Uganda’s national digital ID system, known as Ndaga Muntu, was introduced in 2014 through a mass registration campaign. The government aimed to collect the biographic and biometric information including photographs and fingerprints of every adult in the country, to record this data in a centralized database known as the National Identity Register, and to issue a national ID card and unique ID number to each adult. Since its introduction, having a national ID has become a prerequisite to access a whole host of services, from registering for a SIM card and opening a bank account, to accessing health services and social protection schemes.
This linkage of Ndaga Muntu to public services has raised significant human rights concerns and is serving to lock millions of people in Uganda out of critical services. Seven years from its inception, it is clear that the national digital ID is a tool for exclusion rather than for inclusion. Drawing on the joint report by the Center , ISER, and Unwanted Witness, this event made clear that Ndaga Muntu was grounded in false promises and is resulting in multiple forms of exclusion.
The False Promise of Inclusion
The Ugandan government argued that this digital ID system would enhance social inclusion by allowing Ugandans to prove their identity more easily. Having this proof of identity would facilitate access to public services such as healthcare, enable people to sign up for private services such as bank accounts, and allow people to move freely throughout Uganda. The same rhetoric of inclusion was used to sell Aadhaar, India’s digital ID system, to the Indian public.
But for many Ugandans this was a false promise. From the very outset, Ndaga Muntu was developed chiefly as a tool for national security. The powerful Ugandan military had long pushed for the collection of sensitive identity information and biometric data: in the context of a volatile region, a centralized information database is appealing because of its ability to verify identity and indicate who is “really Ugandan” and who is not. Therefore, the national ID project was housed in the Ministry of Internal Affairs, overseen by prominent members of the Ugandan People’s Defense Force, and designed to serve only those who succeeded in completing a rigorous citizenship verification process.
The panelist from Kenya, Grace Mutung’u, shared how Kenya’s hundred-year-old national identification system was similarly rooted in a colonial regime that focused on national security and exclusion. Those design principles created a system that sought only to “empower the already empowered” and not to extend benefits beyond already-privileged constituencies. The result in both Kenya and Uganda was the same: digital ID systems that are designed to ensure that certain individuals and groups remain excluded from political, economic, and social life.

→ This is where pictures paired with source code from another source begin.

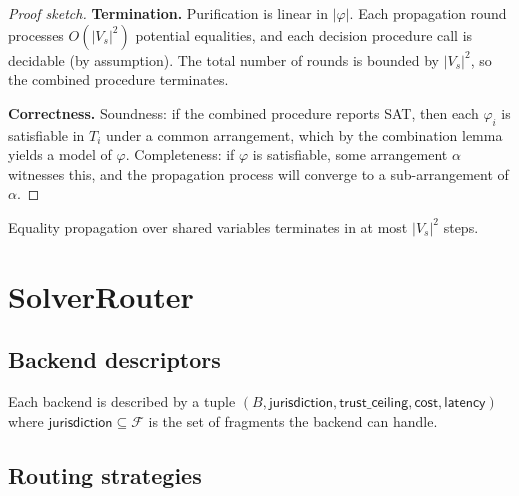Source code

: \documentclass[11pt]{article}
\begin{document}
\begin{proof}[Proof sketch]
\medskip\noindent\textbf{Termination.}\quad
Purification is linear in $|\varphi|$.  Each propagation
round processes $O(|V_s|^2)$ potential equalities, and
each decision procedure call is decidable (by assumption).
The total number of rounds is bounded by $|V_s|^2$, so
the combined procedure terminates.

\medskip\noindent\textbf{Correctness.}\quad
Soundness: if the combined procedure reports SAT, then
each $\varphi_i$ is satisfiable in $T_i$ under a common
arrangement, which by the combination lemma yields a
model of $\varphi$.  Completeness: if $\varphi$ is
satisfiable, some arrangement $\alpha$ witnesses this,
and the propagation process will converge to a
sub-arrangement of $\alpha$.
\end{proof}

\begin{lemma}\label{lem:shared}
Equality propagation over shared variables terminates in
at most $|V_s|^2$ steps.
\end{lemma}


\section{SolverRouter}\label{sec:router}

\subsection{Backend descriptors}

Each backend is described by a tuple
$(B, \mathsf{jurisdiction}, \mathsf{trust\_ceiling},
\mathsf{cost}, \mathsf{latency})$
where $\mathsf{jurisdiction} \subseteq \mathcal{F}$ is the set
of fragments the backend can handle.

\subsection{Routing strategies}
\end{document}
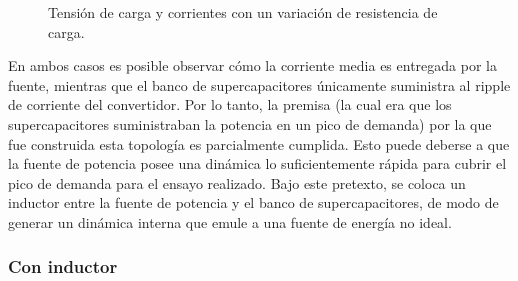 \begin{figure}[hbt!]
  \centering
  \caption{Tensión de carga y corrientes con un variación de resistencia de carga.}
  \label{sc-fuente}
\end{figure}

En ambos casos es posible observar cómo la corriente media es entregada por la fuente, mientras que el banco de supercapacitores únicamente suministra al ripple de corriente del convertidor. Por lo tanto, la premisa (la cual era que los supercapacitores suministraban la potencia en un pico de demanda) por la que fue construida esta topología es parcialmente cumplida. Esto puede deberse a que la fuente de potencia posee una dinámica lo suficientemente rápida para cubrir el pico de demanda para el ensayo realizado. Bajo este pretexto, se coloca un inductor entre la fuente de potencia y el banco de supercapacitores, de modo de generar un dinámica interna que emule a una fuente de energía no ideal.

\subsubsection{Con inductor}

Proliferating Forms of Exclusion
Beyond the fact that Ndaga Muntu was designed to directly exclude anyone not entitled to access public services, those who are entitled are also being excluded in the millions. For ordinary Ugandans, accessing Ndaga Muntu is a nightmarish process rife with problems every step of the way. These problems, such as corruption, incorrect data entry, and technical errors, have impeded Ugandans’ access to the ID. Vulnerable populations who rely on social protection programs that require proof of ID bear the brunt of such errors. For example, one older woman was told that the national ID registration system could not capture her picture because of her grey hair. Other elderly Ugandans have had trouble with fingerprint scanners that could not capture fingerprints worn away from years of manual labor.
The many individuals who have not succeeded in registering for Ndaga Muntu are therefore being left out of the critical services which are increasingly linked to the ID. At least 50,000 of the 200,000 eligible persons over the age of 80 in Uganda were unable to access potentially lifesaving benefits such as the Senior Citizens’ Grant cash transfer program. Women have been similarly disproportionately impacted by the national ID requirement; for instance, pregnant women have been refused services by healthcare workers for failing to provide ID. To make matters worse, ID requirements are increasingly ubiquitous in Uganda: proof of ID is often required to book transportation, to vote, to access educational services, healthcare, social protection grants, and food donations. Having a national ID has become necessary for basic survival, especially for those who live in extreme poverty.
Digital ID systems should not prohibit people from living their lives and utilizing basic services that should be universally accessible, particularly when they are justified on the basis that they will improve access to services. Not only was the promise of inclusion for Ndaga Muntu false, but the rollout of the system has also been incompetent and faulty, leading to even greater exclusion. The profound impact of this double discrimination in Uganda demonstrates that such digital ID systems and their impacts on social and economic rights warrant greater and urgent attention from the human rights community at large.